LA MONTAÑA COMO PASIÓN, COMO ESCENARIO INFINITO SOBRE EL QUE DISFRUTAR INTENSAMENTE DE LA VIDA,
DONDE ESCALAR, ESQUIAR, PEDALEAR, CORRER, CAMINAR...
DONDE LOS AMIGOS, EL ESTILO Y LAS FORMAS CUENTAN, Y MUCHO

sábado, 28 de julio de 2012

A vueltas con la limpieza

Siguiendo con las reflexiones de mi anterior entrada "Cuando menos es más".
La temporada alta allí se terminó hace mucho tiempo ya, y seguro que hasta el próximo otoño no se reaviva la polémica. Sin embargo, las manifestaciones a favor de la retirada de buriles se siguen sucediendo (imagino que las manifestaciones en contra también).


En la web de Rolo Garibotti se pueden leer interesantes informaciones acerca de este tema y de todo lo relativo a Patagonia en general. 
Gracias a Rolo por promover el compromiso, el respeto y la limpieza en la montaña.
Hace unos tres meses, el British Moutaineering Council, que es el equivalente en el Reino Unido a la Federación Española de Montaña (en su caso representan a unos setenta mil asociados) se manifestó sobre lo sucedido. Emitieron una carta oficial y explícita diciendo lo que opinaban al respecto, que decía así: 

“El comité internacional del BMC defiende la ética tradicional en el montañismo y apoya la retirada de los buriles de Maestri del Cerro Torre”. 

La carta la firma el presidente del BMC, Nick Colton. (sí, es el Colton de las Jorases, que algo de alpinismo también sabe). 
Por seguir insistiendo en el mismo caso, otra frase que suena coherente: 

“Maestri tuvo el derecho de colocar los clavos en 1970, Jason y Hayden tenían el derecho de sacarlos. Cesare demostró que el Torre era posible con el compresor, Jason y Hayden demostraron que era posible sin. Por haber liberado la vía del Compresor de las cadenas del alpinismo de conquista, un estilo que deberíamos finalmente dejar de lado, Jason y Hayden merecen mi máximo respeto”. 
Messner dixit. 

No sé si alguien lo duda, yo no: Mejor limpio. Menos es más.
Nada de lo que dicen o digo es nuevo. 


Uno de los mejores libros de montaña de mi biblioteca, "The games climbers play" es un compendio de artículos, relatos, cuentos e historias relacionadas con la montaña y la escalada. En sus casi setecientas páginas se le dan muchas vueltas y desde muchos puntos de vista a las distintas formas de acercarse a la montaña y cómo unas son claramente mejores que otras.
El libro en cuestión es de 1978. Una joya.

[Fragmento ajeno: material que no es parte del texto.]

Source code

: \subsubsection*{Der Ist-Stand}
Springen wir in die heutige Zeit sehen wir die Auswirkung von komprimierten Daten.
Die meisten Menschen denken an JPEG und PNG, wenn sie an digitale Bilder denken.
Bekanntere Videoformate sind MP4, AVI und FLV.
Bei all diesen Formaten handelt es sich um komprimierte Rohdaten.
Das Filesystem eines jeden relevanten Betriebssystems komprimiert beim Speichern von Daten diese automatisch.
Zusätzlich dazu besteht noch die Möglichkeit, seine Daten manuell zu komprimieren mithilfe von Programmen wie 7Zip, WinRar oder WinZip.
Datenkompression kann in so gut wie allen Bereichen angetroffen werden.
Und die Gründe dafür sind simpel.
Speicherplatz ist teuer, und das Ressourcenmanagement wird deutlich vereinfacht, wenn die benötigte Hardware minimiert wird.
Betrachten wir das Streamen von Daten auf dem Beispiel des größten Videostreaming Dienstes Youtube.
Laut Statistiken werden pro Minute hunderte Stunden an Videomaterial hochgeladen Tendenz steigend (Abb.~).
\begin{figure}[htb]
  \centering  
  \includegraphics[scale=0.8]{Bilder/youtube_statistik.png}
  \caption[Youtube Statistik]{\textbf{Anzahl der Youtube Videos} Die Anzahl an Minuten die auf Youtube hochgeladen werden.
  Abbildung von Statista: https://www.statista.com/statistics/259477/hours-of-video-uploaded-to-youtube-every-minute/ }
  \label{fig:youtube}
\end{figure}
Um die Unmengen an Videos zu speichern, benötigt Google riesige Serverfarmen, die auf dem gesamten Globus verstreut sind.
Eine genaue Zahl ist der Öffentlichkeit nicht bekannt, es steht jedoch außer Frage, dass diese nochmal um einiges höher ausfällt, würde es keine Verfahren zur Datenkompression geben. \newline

En meses pasados he visto imágenes impactantes de la parte alta de la ruta normal al Everest, una larguísima serpiente de color de gente enchufada a la cuerda fija y a la botella de oxígeno. El lío parece haber pasado hace tiempo ya, y los intentos sin oxígeno dejan de estar en la cartelera: me pregunto si es que han cerrado la montaña, si ya no se puede intentar (imagino que el monzón marca los tiempos), si habrán retirado las cuerdas instaladas…
Es claro que es la cumbre número uno, que no hay montañas mayores, pero ¿merecerá la pena? Me lo pregunto tanto para los que se enchufan al O2 como los que lo intentan de verdad (para mí, de verdad es sin O2 embotellado) en mitad de esta romería.
Por otro lado, aunque la tecnología ha mejorado y la previsión de la meteo debe de ser muy precisa y fiable, ¿qué sucedería en ese escenario ante un cambio de tiempo, aunque este sólo sea un poco de viento…? Con que sucediera algo, cualquier cosa, que retrasara un poco los horarios de toda esa gente que depende directamente de la duración del contenido de la botella… lo sucedido allí mismo en 1996 puede ser de risa comparado con el potencial de desastre actual.
En paralelo, en montañas vecinas (espectaculares muchas de ellas) o en la misma montaña por otras vertientes (igualmente espectaculares), no sólo no hay aglomeraciones, sino que no hay nadie. Nadie.
Aquí claramente menos es más. 
Hace un par de meses repetí una estupenda escalada de largos, con una calidad poco común. Hacía tiempo que no disfrutaba tanto de una vía. Sin embargo, también en esta ocasión me dio para pensar en el efecto del sobre-equipamiento en la escalada: el evidente exceso de equipamiento en algunas partes de esta vía, unido al método seguido para colocarlo (distinto del habitual de la zona) hace que la sensación final sea un poco contradictoria. 
De nuevo, menos es más. 
El respeto es algo importante. Casi siempre es suficiente con respetar la tradición de cada sitio: en el Torre no hay tradición de retroespitar (en realidad, eso no es tradición en ningún sitio), igual que no es tradicional usar oxígeno embotellado para subir montañas (aunque en el Everest en concreto sí lo sea). Tampoco es habitual descolgarse desde lo alto de una pared importante en Picos o en la cordillera para bajar metiendo parabolts. 
Con esto no defiendo el inmovilismo. No defiendo el inmovilismo ni el movimiento continuo, sobre todo si este no es respetuoso. Ese respeto debe ser hacia nuestros predecesores, a los que vengan en el futuro, pero sobre todo al entorno. 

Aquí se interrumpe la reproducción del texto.